- The Washington Times - Monday, July 4, 2022

In late June, Robert Habeck, the Economy Minister of Germany announced in an effort to reduce its consumption of natural gas — about two-thirds of which it imports from Russia — the Germans would increase their reliance on coal-burning power plants to generate electricity.

This action was driven by the fact that, despite their best efforts, natural gas storage facilities in Germany are only about 57% full. That means that Germany is facing a winter (again) in which natural gas supplies used for heating would be very tight.

Consequently, natural gas, which is being used to generate electricity, needs to be stored now and used to heat homes in the winter. The slack will be taken up by coal-fired power plants.

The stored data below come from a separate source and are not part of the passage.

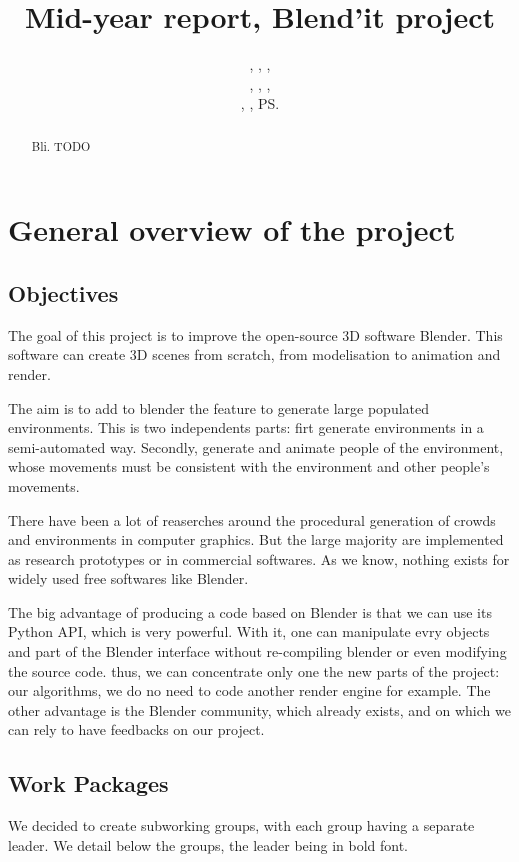 \documentclass[a4paper,11pt]{article}
\title{Mid-year report, Blend'it project}
\author{\bb, \gc, \dl,\\ \vl, \om, \mr,\\ \me, \js, \ps}
\begin{document}
\maketitle

\begin{abstract}
Bli. TODO
\end{abstract}

\tableofcontents

\section{General overview of the project}

\subsection{Objectives}
The goal of this project is to improve the open-source 3D software Blender. This software can create 3D scenes from scratch, from modelisation to animation and render.

The aim is to add to blender the feature to generate large populated environments. This is two independents parts: firt generate environments in a semi-automated way. Secondly, generate and animate people of the environment, whose movements must be consistent with the environment and other people's movements.

There have been a lot of reaserches around the procedural generation of crowds and environments in computer graphics. But the large majority are implemented as research prototypes or in commercial softwares. As we know, nothing exists for widely used free softwares like Blender.

The big advantage of producing a code based on Blender is that we can use its Python API, which is very powerful. With it, one can manipulate evry objects and part of the Blender interface without re-compiling blender or even modifying the source code. thus, we can concentrate only one the new parts of the project: our algorithms, we do no need to code another render engine for example.
The other advantage is the Blender community, which already exists, and on which we can rely to have feedbacks on our project.

\subsection{Work Packages}
We decided to create subworking groups, with each group having a separate leader. We detail below the groups, the leader being in bold font.
\end{document}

What makes this especially odd is that in January of this year — with the conflict between Ukraine and Russia and its attendant effects on Germany’s energy system clearly visible on the horizon — Germany went ahead and retired three of their remaining six nuclear power plants, which provided 4 gigawatts of electricity.

In a rational world, Germany would have simply kept the plants operating. They had to suspect that war on the continent would likely lead to a situation where Russian natural gas would be unavailable or undesirable.

To add complexity to the situation, the Germans also have had a very recent experience with wind power underperforming. Such underperformance and the consequent need to burn more natural gas to make electricity happened just last year, and it resulted in both spiraling natural gas and electricity prices. This is in a country where both electricity and natural gas already cost three times what they cost in the United States.

Given the likelihood of interruption of the import of Russian natural gas, and last year’s demonstration of the problem with wind generation, the least rational action was to close the nuclear power plants in January of this year. But in response to pressure from environmentalists, way back in 2011, Angela Merkel had set a national goal of phasing out nuclear power by the end of 2022. So that was that.

Why would Germany continue to follow an energy plan that no longer makes any sense? A plan so deficient that it touched off a global scramble for natural gas that has led to higher energy prices and higher fertilizer prices which have led directly to higher food costs globally?

The reality is that the environmental movement, especially in Europe, was really born as an anti-nuclear movement, and many environmentalists consider the marginalization of nuclear power as the movement’s most significant achievement. To revisit the closing of the nuclear power plants is simply not politically tenable in Germany, no matter what the contextual facts might be. 

In comparison, it seems even the most strident here in the states can adapt to facts.

In California, Gov. Gavin Newsom, under pressure during a primary campaign from Michael Shellenberger, a pro-nuclear environmentalist, suggested that perhaps the planned closure of Diablo Canyon nuclear power should be reconsidered. Diablo Canyon, whose operating license expires in 2025, is the only power plant currently operating in California, a state which always seems to be under the shadow of potential blackouts.

Additionally, in his most recent budget, Mr. Newsom proposed at least $5 billion to create a reliability fund, which would be used to purchase natural gas power plants when the state experiences very high demand or is otherwise at risk of blackouts.

The lesson of all this (apart from that it is better to live in America than Germany) is that facts should and do matter, even to Californians.

Germany should reconsider its ill-advised energy policies, especially its wrongheaded decision to phase out nuclear power.